„Inzwischen habe ich Hoffnung“
Sie darf nicht wählen, auch Reisen ist für sie schwierig: Christiana Bukalo ist ohne Pass in Deutschland aufgewachsen – und will anderen in dieser Situation helfen.
Frau Bukalo, warum haben Sie keine Staatsangehörigkeit?
Meine Eltern sind in den 90er-Jahren aus Westafrika nach Deutschland immigriert. Damals haben sie den Status „ungeklärte Staatsangehörigkeit“erhalten. Den habe ich bei meiner Geburt in München von ihnen geerbt. Vor ein paar Jahren hat sich mein Status in „staatenlos“geändert. Ich weiß nicht, warum. Bei einem Behördengang habe ich ein Dokument bekommen, in dem nicht mehr „XXX“für „ungeklärte Staatsangehörigkeit“stand, sondern „XXA“für „staatenlos“.
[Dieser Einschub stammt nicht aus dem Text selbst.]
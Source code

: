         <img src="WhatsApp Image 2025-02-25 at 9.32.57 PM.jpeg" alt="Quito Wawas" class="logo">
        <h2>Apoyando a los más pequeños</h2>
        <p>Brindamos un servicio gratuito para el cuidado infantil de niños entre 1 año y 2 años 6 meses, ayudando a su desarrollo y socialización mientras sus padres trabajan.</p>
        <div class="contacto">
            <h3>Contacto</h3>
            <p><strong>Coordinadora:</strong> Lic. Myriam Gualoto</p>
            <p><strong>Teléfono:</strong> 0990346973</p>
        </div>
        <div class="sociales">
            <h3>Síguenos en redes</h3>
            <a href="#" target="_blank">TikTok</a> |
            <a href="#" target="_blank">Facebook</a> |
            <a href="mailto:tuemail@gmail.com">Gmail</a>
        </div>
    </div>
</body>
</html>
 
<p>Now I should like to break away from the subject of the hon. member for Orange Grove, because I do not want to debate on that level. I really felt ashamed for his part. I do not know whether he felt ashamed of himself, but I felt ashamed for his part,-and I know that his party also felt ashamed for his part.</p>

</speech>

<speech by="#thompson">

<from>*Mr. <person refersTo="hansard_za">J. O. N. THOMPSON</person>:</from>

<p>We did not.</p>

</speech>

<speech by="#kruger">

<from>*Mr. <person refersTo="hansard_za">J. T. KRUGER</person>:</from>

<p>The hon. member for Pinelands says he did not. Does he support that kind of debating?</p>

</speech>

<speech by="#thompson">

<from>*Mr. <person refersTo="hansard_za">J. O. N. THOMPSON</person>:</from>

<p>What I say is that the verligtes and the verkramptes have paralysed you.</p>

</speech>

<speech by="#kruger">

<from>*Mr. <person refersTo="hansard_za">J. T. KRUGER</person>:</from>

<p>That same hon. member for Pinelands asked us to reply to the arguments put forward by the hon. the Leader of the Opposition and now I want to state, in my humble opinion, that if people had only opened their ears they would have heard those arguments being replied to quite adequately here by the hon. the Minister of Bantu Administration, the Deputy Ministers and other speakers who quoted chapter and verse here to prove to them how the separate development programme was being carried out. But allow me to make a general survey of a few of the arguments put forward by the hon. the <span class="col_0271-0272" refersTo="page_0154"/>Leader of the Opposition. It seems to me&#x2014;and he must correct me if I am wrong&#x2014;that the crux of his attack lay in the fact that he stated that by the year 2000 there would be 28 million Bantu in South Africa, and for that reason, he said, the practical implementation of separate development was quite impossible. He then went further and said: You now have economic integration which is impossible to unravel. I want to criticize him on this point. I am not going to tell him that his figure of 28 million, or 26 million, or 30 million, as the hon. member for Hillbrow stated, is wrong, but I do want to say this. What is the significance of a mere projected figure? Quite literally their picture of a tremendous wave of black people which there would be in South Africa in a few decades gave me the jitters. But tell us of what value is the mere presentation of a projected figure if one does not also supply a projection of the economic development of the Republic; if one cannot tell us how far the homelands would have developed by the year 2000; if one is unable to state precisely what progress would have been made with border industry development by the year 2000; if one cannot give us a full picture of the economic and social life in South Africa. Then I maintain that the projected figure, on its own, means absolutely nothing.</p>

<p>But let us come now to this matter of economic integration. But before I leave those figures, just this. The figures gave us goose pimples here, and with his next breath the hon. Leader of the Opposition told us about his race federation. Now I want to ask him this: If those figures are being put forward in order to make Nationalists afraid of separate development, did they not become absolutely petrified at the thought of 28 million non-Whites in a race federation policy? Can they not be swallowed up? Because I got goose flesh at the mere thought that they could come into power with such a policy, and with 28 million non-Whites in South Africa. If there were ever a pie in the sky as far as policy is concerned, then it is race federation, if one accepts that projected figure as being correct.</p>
Was bedeutet dieser Unterschied?
Als offiziell Staatenlose bin ich eine Stufe weiter. Wenn ich diesen Status sechs Jahre lang habe, kann ich versuchen, mich einbürgern zu lassen. Mit einem deutschen Pass ist vieles einfacher. Aktuell ist für mich manches gar nicht möglich. Zum Beispiel darf ich nicht wählen. Ich darf auch keine Beamtin werden. Reisen war sowieso schon immer schwierig. Am Anfang der Corona-Pandemie etwa gab es eine Rückholaktion der Regierung für Deutsche in verschiedenen Ländern. In Situationen wie dieser ist es oft nicht sicher, ob ich berücksichtigt werde. Das lässt einen sehr vorsichtig werden. Ich habe aber erst vor ein paar Jahren erkannt, was diese Einschränkungen wirklich bedeuten – durch eine traumatisierende Erfahrung.
Was ist passiert?
Seit meinem 18. Lebensjahr habe ich einen Reiseausweis für Staatenlose. Anfang 2019 wollte ich damit meine erste große Reise machen, nach Marokko. Das war etwas ganz Besonderes für mich. Ich wollte mich gut darauf vorbereiten. Es war aber sehr schwierig, Informationen zu bekommen – außer der, dass man aus Deutschland ohne Visum nach Marokko reisen darf. Ich dachte, das gilt auch für mich. Heute weiß ich, dass das naiv war.
Warum?
Am Flughafen in Marrakesch standen plötzlich sechs Männer in Uniform neben mir. Man sagte mir, dass ich als Staatenlose ohne ein Visum nicht einreisen darf. Ich musste fast 24 Stunden im Transitbereich des Flughafens verbringen, um das nächste Flugzeug zurück nach Deutschland zu nehmen. In dieser Nacht habe ich viel geweint. Ich war enttäuscht und habe mich geschämt. Aber irgendwann auf dem Flug zurück wurde daraus ein Gefühl der Fassungslosigkeit: Wie kann es sein, dass ich absolut keine Quellen habe, um mich richtig zu informieren? So etwas soll mir nie wieder passieren.
War das der Anfang Ihrer Onlineplattform?
Da hatte ich die erste Idee. Es hat aber noch länger gedauert, bis die Plattform real wurde. Am Anfang habe ich unter einem Pseudonym daran gearbeitet. Heute benutze ich meinen wahren Namen. Ich will andere Staatenlose nicht nur mit Informationen versorgen, die mir gefehlt haben. Ich will ihnen auch die Chance geben, ihre Geschichte zu erzählen. Viele fühlen sich allein, aber das sind sie nicht. Es gibt in Deutschland geschätzt rund 26 500 Staatenlose und mehr als 91 000 Menschen mit ungeklärter Staatsangehörigkeit. Inzwischen habe ich Hoffnung, dass wir die Situation zusammen verbessern können.